Domestication of Sugarcane dates back more than 8,000 years ago in New Guinea and southern China. Papuans and Austronesians originally used sugarcane primarily as food for domesticated pigs. The earliest known production of crystalline sugar began in northern India. The earliest evidence of sugar production comes from ancient Sanskrit and Pali texts. Muslim and Arab traders introduced sugar from medieval India to the Mediterranean. Christopher Columbus first brought sugarcane to the Caribbean during his second voyage to the Americas, initially to the island of Hispaniola (modern-day Haiti and the Dominican Republic).
In colonial times, sugar formed one side of the triangle trade of New World raw materials, along with European manufactured goods, and African slaves. Sugarcane was at some point in history considered the white gold, and many commercial wars have been fought in name of sugar over history.

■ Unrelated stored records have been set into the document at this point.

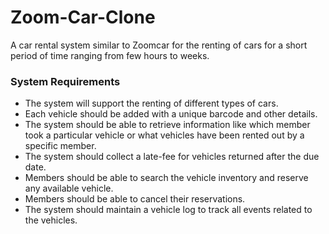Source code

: # Zoom-Car-Clone
A car rental system similar to Zoomcar for the renting of cars for a short period of time ranging from few hours to weeks.

### System Requirements

- The system will support the renting of different types of cars.
- Each vehicle should be added with a unique barcode and other details.
- The system should be able to retrieve information like which member took a particular vehicle or what vehicles have been rented out by a specific member.
- The system should collect a late-fee for vehicles returned after the due date.
- Members should be able to search the vehicle inventory and reserve any available vehicle.
- Members should be able to cancel their reservations.
- The system should maintain a vehicle log to track all events related to the vehicles.

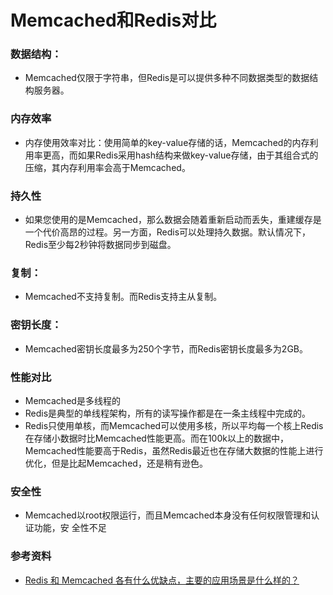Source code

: # Memcached和Redis对比

### 数据结构：
- Memcached仅限于字符串，但Redis是可以提供多种不同数据类型的数据结构服务器。

### 内存效率
- 内存使用效率对比：使用简单的key-value存储的话，Memcached的内存利用率更高，而如果Redis采用hash结构来做key-value存储，由于其组合式的压缩，其内存利用率会高于Memcached。

### 持久性
- 如果您使用的是Memcached，那么数据会随着重新启动而丢失，重建缓存是一个代价高昂的过程。另一方面，Redis可以处理持久数据。默认情况下，Redis至少每2秒钟将数据同步到磁盘。

### 复制：
- Memcached不支持复制。而Redis支持主从复制。

### 密钥长度：
- Memcached密钥长度最多为250个字节，而Redis密钥长度最多为2GB。

### 性能对比
- Memcached是多线程的
- Redis是典型的单线程架构，所有的读写操作都是在一条主线程中完成的。
- Redis只使用单核，而Memcached可以使用多核，所以平均每一个核上Redis在存储小数据时比Memcached性能更高。而在100k以上的数据中，Memcached性能要高于Redis，虽然Redis最近也在存储大数据的性能上进行优化，但是比起Memcached，还是稍有逊色。

### 安全性
- Memcached以root权限运行，而且Memcached本身没有任何权限管理和认证功能，安 全性不足

### 参考资料
* [Redis 和 Memcached 各有什么优缺点，主要的应用场景是什么样的？](https://www.zhihu.com/question/19829601)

By the time Magellan reached Southeast Asia where sugarcane was a common crop, the plant was already being farmed extensively in Brazil and the West Indies, making sugarcane one of the first crops to be cultivated and traded globally, even before humans would complete the first trip around the world.
Today the total production of sugarcane is 1.9 billion tons, with Brazil producing 39% of the world total, followed by India with 20%. Worldwide, 26 million hectares were devoted to sugarcane cultivation in 2018, which has a strong impact in terms of land use on those environments where it is grown.
But the biggest impact of sugarcane on the environment comes from its processing in the mills, which generates enormous quantity of wastewater, emissions and solid waste. On the other hand, sugarcane byproducts include Ethanol, which is used as a biofuel widely in Brazil. Sugarcane is consumed in every corner of the planet today.